API Keys in GitHub — How Leaked Credentials Cause Cloud Breaches

TLDR: Automated bots scan GitHub continuously, 24 hours a day, for AWS keys, API tokens, database credentials, and private keys. The median time between a credential being committed to a public repository and first being used by an attacker is under 60 seconds according to GitGuardian’s 2025 State of Secrets Sprawl Report. This post covers how it happens, why deleting the file doesn’t fix it, how to scan your own repositories right now, and how to implement secrets management that prevents it from ever occurring.

The 16-Minute Timeline

The commit was pushed at 11:47 PM. A developer, working late, committed a config file to a public GitHub repository. The file contained an AWS access key — AKIA... format, unmistakable to any scanner.

By 12:03 AM — 16 minutes later — an automated bot had found the key, authenticated to AWS, and began making API calls. Not probe calls. Production calls. EC2 RunInstances requests, spinning up GPU-optimised instances across multiple regions optimised for cryptocurrency mining.

The developer woke up at 7 AM to an AWS notification about unusual billing activity. By that point, 340 instances were running across 6 AWS regions. AWS suspended the account at around the same time. The 36-hour bill: $80,000.
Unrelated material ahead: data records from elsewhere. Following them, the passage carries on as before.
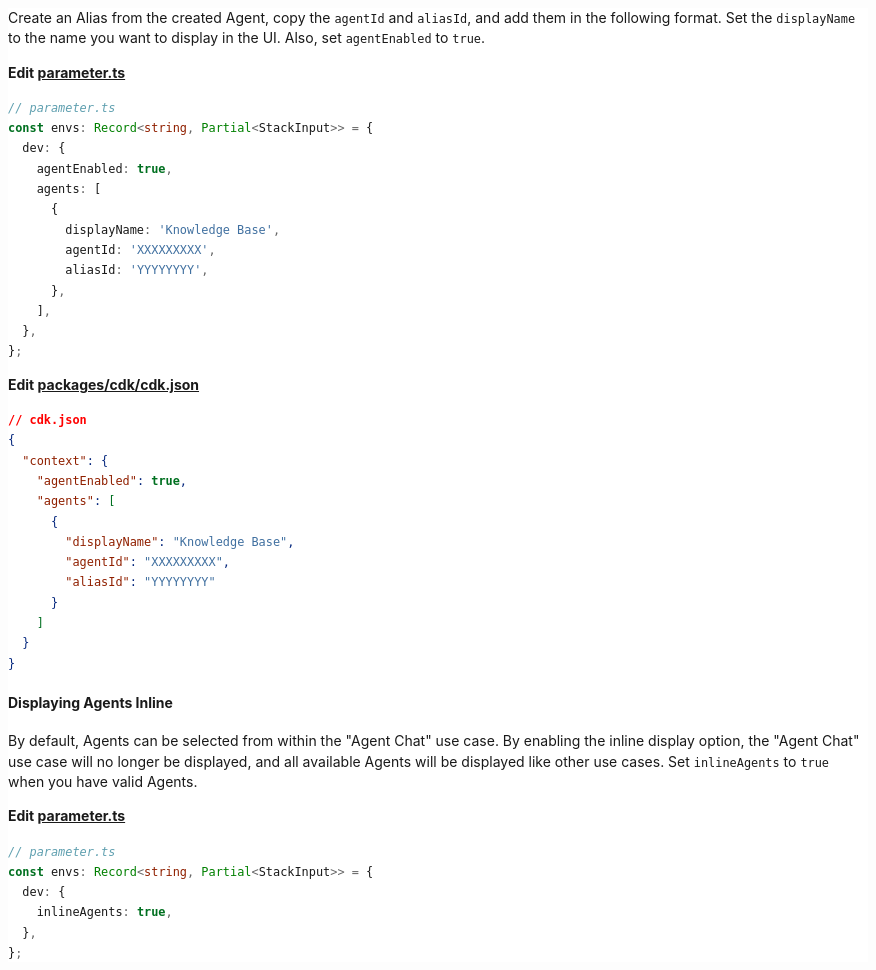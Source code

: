 Create an Alias from the created Agent, copy the `agentId` and `aliasId`, and add them in the following format. Set the `displayName` to the name you want to display in the UI. Also, set `agentEnabled` to `true`.

**Edit [parameter.ts](/packages/cdk/parameter.ts)**

```typescript
// parameter.ts
const envs: Record<string, Partial<StackInput>> = {
  dev: {
    agentEnabled: true,
    agents: [
      {
        displayName: 'Knowledge Base',
        agentId: 'XXXXXXXXX',
        aliasId: 'YYYYYYYY',
      },
    ],
  },
};
```

**Edit [packages/cdk/cdk.json](/packages/cdk/cdk.json)**

```json
// cdk.json
{
  "context": {
    "agentEnabled": true,
    "agents": [
      {
        "displayName": "Knowledge Base",
        "agentId": "XXXXXXXXX",
        "aliasId": "YYYYYYYY"
      }
    ]
  }
}
```

#### Displaying Agents Inline

By default, Agents can be selected from within the "Agent Chat" use case. By enabling the inline display option, the "Agent Chat" use case will no longer be displayed, and all available Agents will be displayed like other use cases. Set `inlineAgents` to `true` when you have valid Agents.

**Edit [parameter.ts](/packages/cdk/parameter.ts)**

```typescript
// parameter.ts
const envs: Record<string, Partial<StackInput>> = {
  dev: {
    inlineAgents: true,
  },
};
```
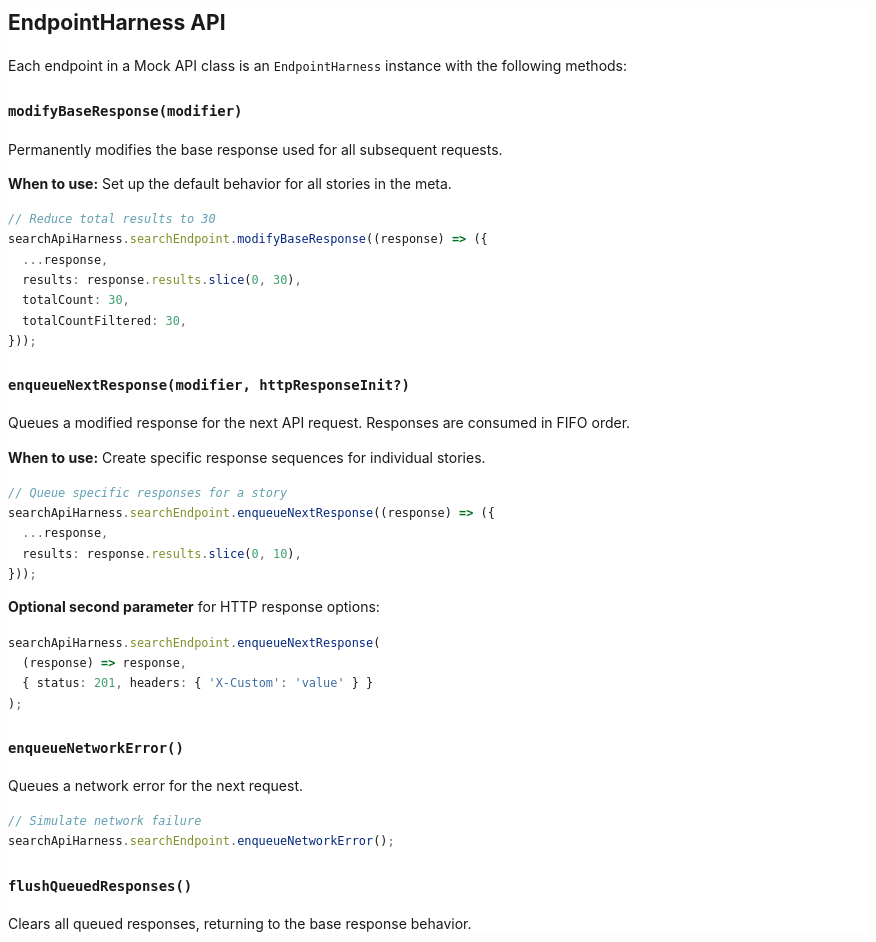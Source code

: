 ## EndpointHarness API

Each endpoint in a Mock API class is an `EndpointHarness` instance with the following methods:

### `modifyBaseResponse(modifier)`

Permanently modifies the base response used for all subsequent requests.

**When to use:** Set up the default behavior for all stories in the meta.

```typescript
// Reduce total results to 30
searchApiHarness.searchEndpoint.modifyBaseResponse((response) => ({
  ...response,
  results: response.results.slice(0, 30),
  totalCount: 30,
  totalCountFiltered: 30,
}));
```

### `enqueueNextResponse(modifier, httpResponseInit?)`

Queues a modified response for the next API request. Responses are consumed in FIFO order.

**When to use:** Create specific response sequences for individual stories.

```typescript
// Queue specific responses for a story
searchApiHarness.searchEndpoint.enqueueNextResponse((response) => ({
  ...response,
  results: response.results.slice(0, 10),
}));
```

**Optional second parameter** for HTTP response options:

```typescript
searchApiHarness.searchEndpoint.enqueueNextResponse(
  (response) => response,
  { status: 201, headers: { 'X-Custom': 'value' } }
);
```

### `enqueueNetworkError()`

Queues a network error for the next request.

```typescript
// Simulate network failure
searchApiHarness.searchEndpoint.enqueueNetworkError();
```

### `flushQueuedResponses()`

Clears all queued responses, returning to the base response behavior.
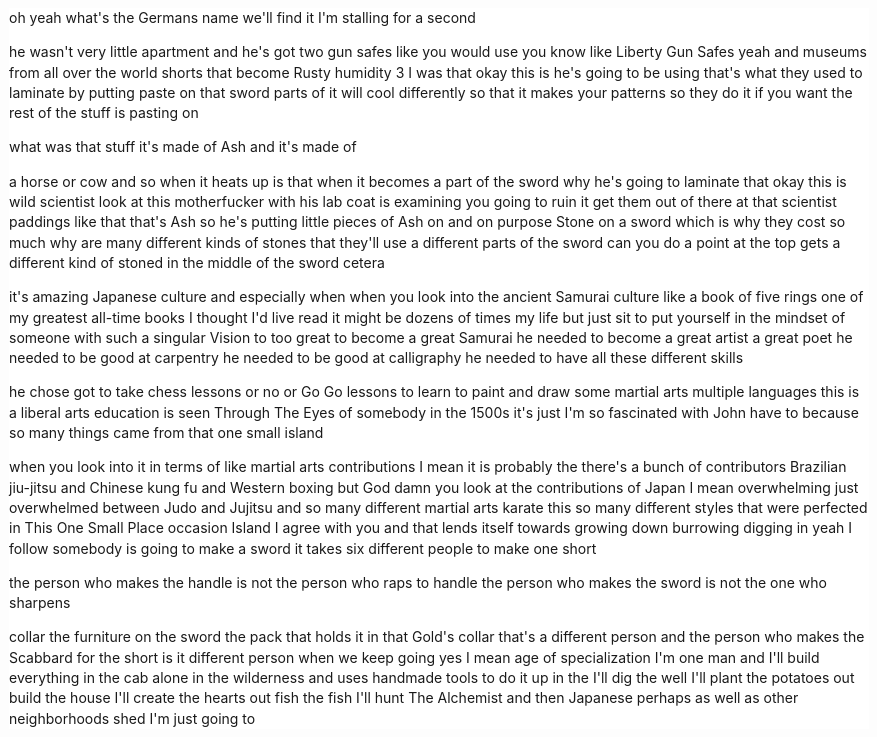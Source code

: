 oh yeah what's the Germans name we'll find it I'm stalling for a second

<timemark seconds="8344" />

he wasn't very little apartment and he's got two gun safes like you would use you know like Liberty Gun Safes yeah and museums from all over the world shorts that become Rusty humidity 3 I was that okay this is he's going to be using that's what they used to laminate by putting paste on that sword parts of it will cool differently so that it makes your patterns so they do it if you want the rest of the stuff is pasting on

<timemark seconds="8392" />

what was that stuff it's made of Ash and it's made of

<timemark seconds="8401" />

a horse or cow and so when it heats up is that when it becomes a part of the sword why he's going to laminate that okay this is wild scientist look at this motherfucker with his lab coat is examining you going to ruin it get them out of there at that scientist paddings like that that's Ash so he's putting little pieces of Ash on and on purpose Stone on a sword which is why they cost so much why are many different kinds of stones that they'll use a different parts of the sword can you do a point at the top gets a different kind of stoned in the middle of the sword cetera

<timemark seconds="8453" />

it's amazing Japanese culture and especially when when you look into the ancient Samurai culture like a book of five rings one of my greatest all-time books I thought I'd live read it might be dozens of times my life but just sit to put yourself in the mindset of someone with such a singular Vision to too great to become a great Samurai he needed to become a great artist a great poet he needed to be good at carpentry he needed to be good at calligraphy he needed to have all these different skills

<timemark seconds="8488" />

he chose got to take chess lessons or no or Go Go lessons to learn to paint and draw some martial arts multiple languages this is a liberal arts education is seen Through The Eyes of somebody in the 1500s it's just I'm so fascinated with John have to because so many things came from that one small island

<timemark seconds="8512" />

when you look into it in terms of like martial arts contributions I mean it is probably the there's a bunch of contributors Brazilian jiu-jitsu and Chinese kung fu and Western boxing but God damn you look at the contributions of Japan I mean overwhelming just overwhelmed between Judo and Jujitsu and so many different martial arts karate this so many different styles that were perfected in This One Small Place occasion Island I agree with you and that lends itself towards growing down burrowing digging in yeah I follow somebody is going to make a sword it takes six different people to make one short

<timemark seconds="8557" />

the person who makes the handle is not the person who raps to handle the person who makes the sword is not the one who sharpens

<timemark seconds="8568" />

collar the furniture on the sword the pack that holds it in that Gold's collar that's a different person and the person who makes the Scabbard for the short is it different person when we keep going yes I mean age of specialization I'm one man and I'll build everything in the cab alone in the wilderness and uses handmade tools to do it up in the I'll dig the well I'll plant the potatoes out build the house I'll create the hearts out fish the fish I'll hunt The Alchemist and then Japanese perhaps as well as other neighborhoods shed I'm just going to
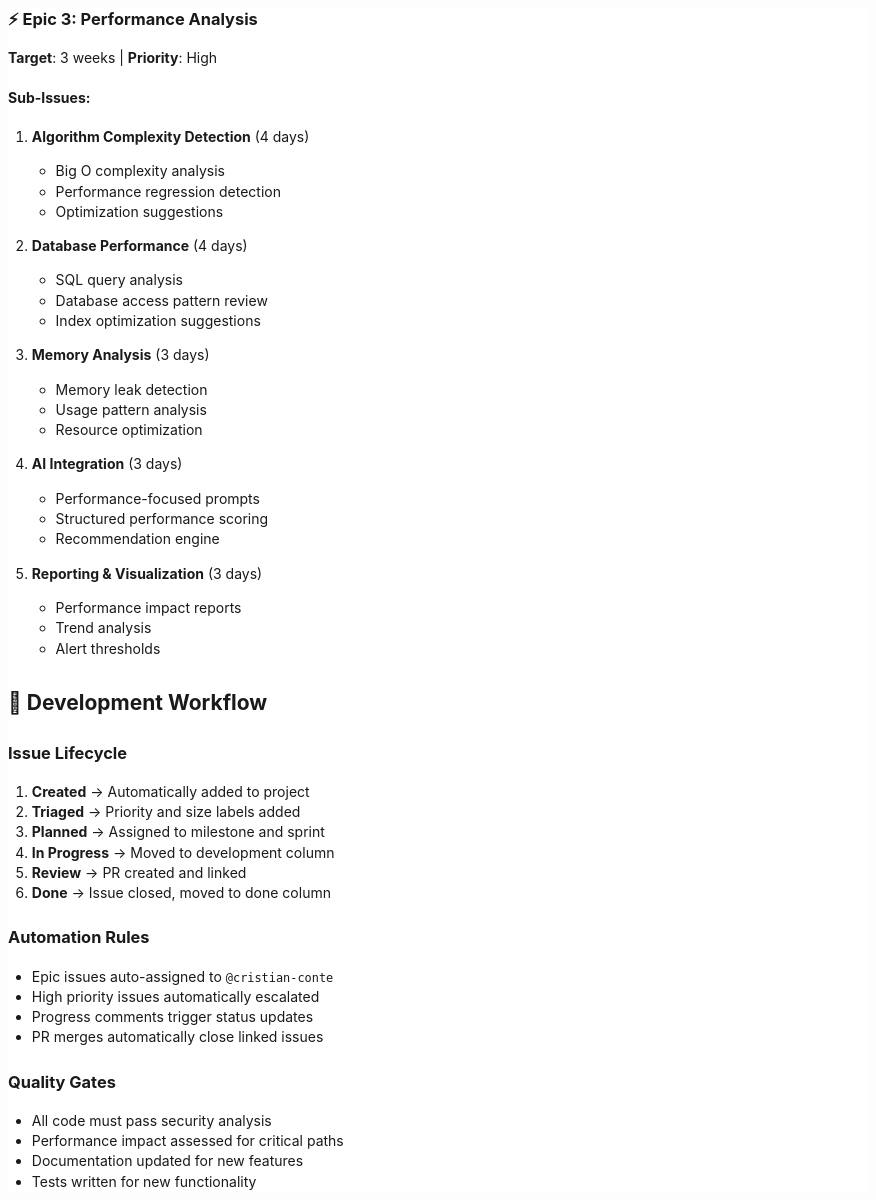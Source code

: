 ### ⚡ **Epic 3: Performance Analysis**
**Target**: 3 weeks | **Priority**: High

#### Sub-Issues:
1. **Algorithm Complexity Detection** (4 days)
   - Big O complexity analysis
   - Performance regression detection
   - Optimization suggestions

2. **Database Performance** (4 days)
   - SQL query analysis
   - Database access pattern review
   - Index optimization suggestions

3. **Memory Analysis** (3 days)
   - Memory leak detection
   - Usage pattern analysis
   - Resource optimization

4. **AI Integration** (3 days)
   - Performance-focused prompts
   - Structured performance scoring
   - Recommendation engine

5. **Reporting & Visualization** (3 days)
   - Performance impact reports
   - Trend analysis
   - Alert thresholds

## 🔄 Development Workflow

### **Issue Lifecycle**
1. **Created** → Automatically added to project
2. **Triaged** → Priority and size labels added
3. **Planned** → Assigned to milestone and sprint
4. **In Progress** → Moved to development column
5. **Review** → PR created and linked
6. **Done** → Issue closed, moved to done column

### **Automation Rules**
- Epic issues auto-assigned to `@cristian-conte`
- High priority issues automatically escalated
- Progress comments trigger status updates
- PR merges automatically close linked issues

### **Quality Gates**
- All code must pass security analysis
- Performance impact assessed for critical paths
- Documentation updated for new features
- Tests written for new functionality
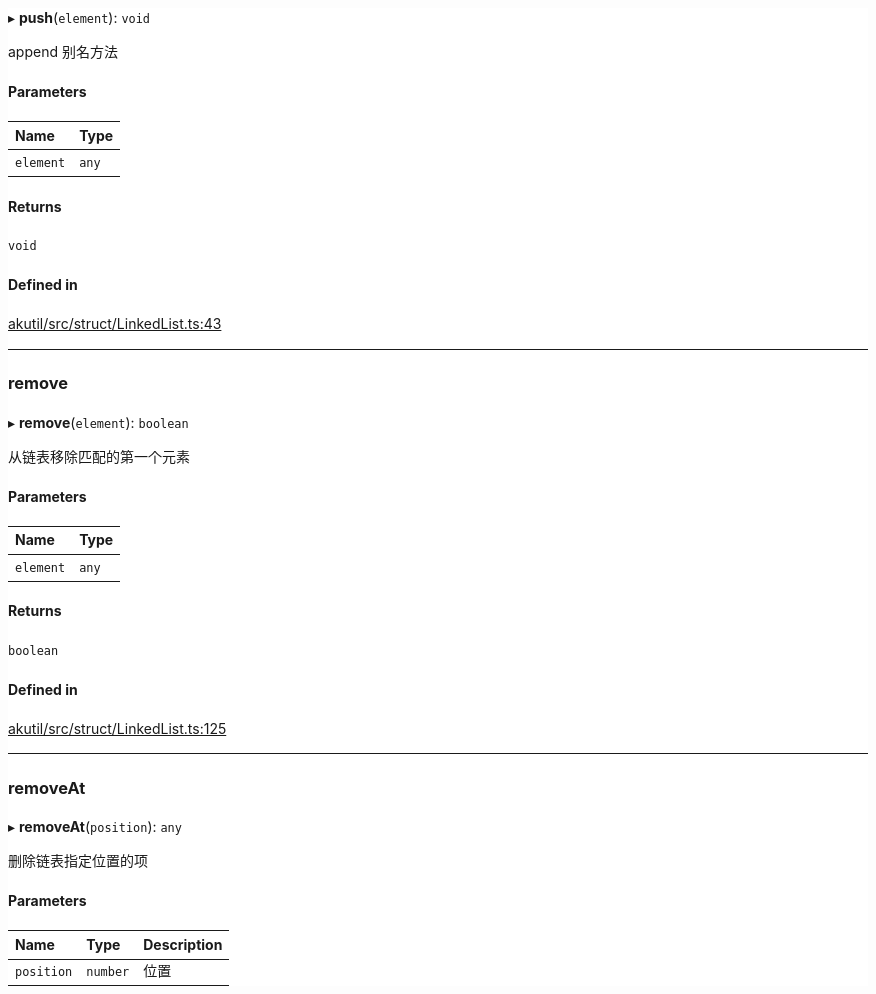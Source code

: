 ▸ **push**(`element`): `void`

append 别名方法

#### Parameters

| Name | Type |
| :------ | :------ |
| `element` | `any` |

#### Returns

`void`

#### Defined in

[akutil/src/struct/LinkedList.ts:43](https://github.com/touxing/akutil/blob/6013b22/src/struct/LinkedList.ts#L43)

___

### remove

▸ **remove**(`element`): `boolean`

从链表移除匹配的第一个元素

#### Parameters

| Name | Type |
| :------ | :------ |
| `element` | `any` |

#### Returns

`boolean`

#### Defined in

[akutil/src/struct/LinkedList.ts:125](https://github.com/touxing/akutil/blob/6013b22/src/struct/LinkedList.ts#L125)

___

### removeAt

▸ **removeAt**(`position`): `any`

删除链表指定位置的项

#### Parameters

| Name | Type | Description |
| :------ | :------ | :------ |
| `position` | `number` | 位置 |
AWS partially credited the account after the developer filed a detailed incident report demonstrating the key was leaked. Partial. The startup absorbed a five-figure cost from one late-night commit.

This isn’t a cautionary tale — it’s a routine occurrence. GitGuardian detected over 12.8 million secrets exposed in public GitHub commits in 2023 alone. The vast majority of those developers didn’t know until it was too late.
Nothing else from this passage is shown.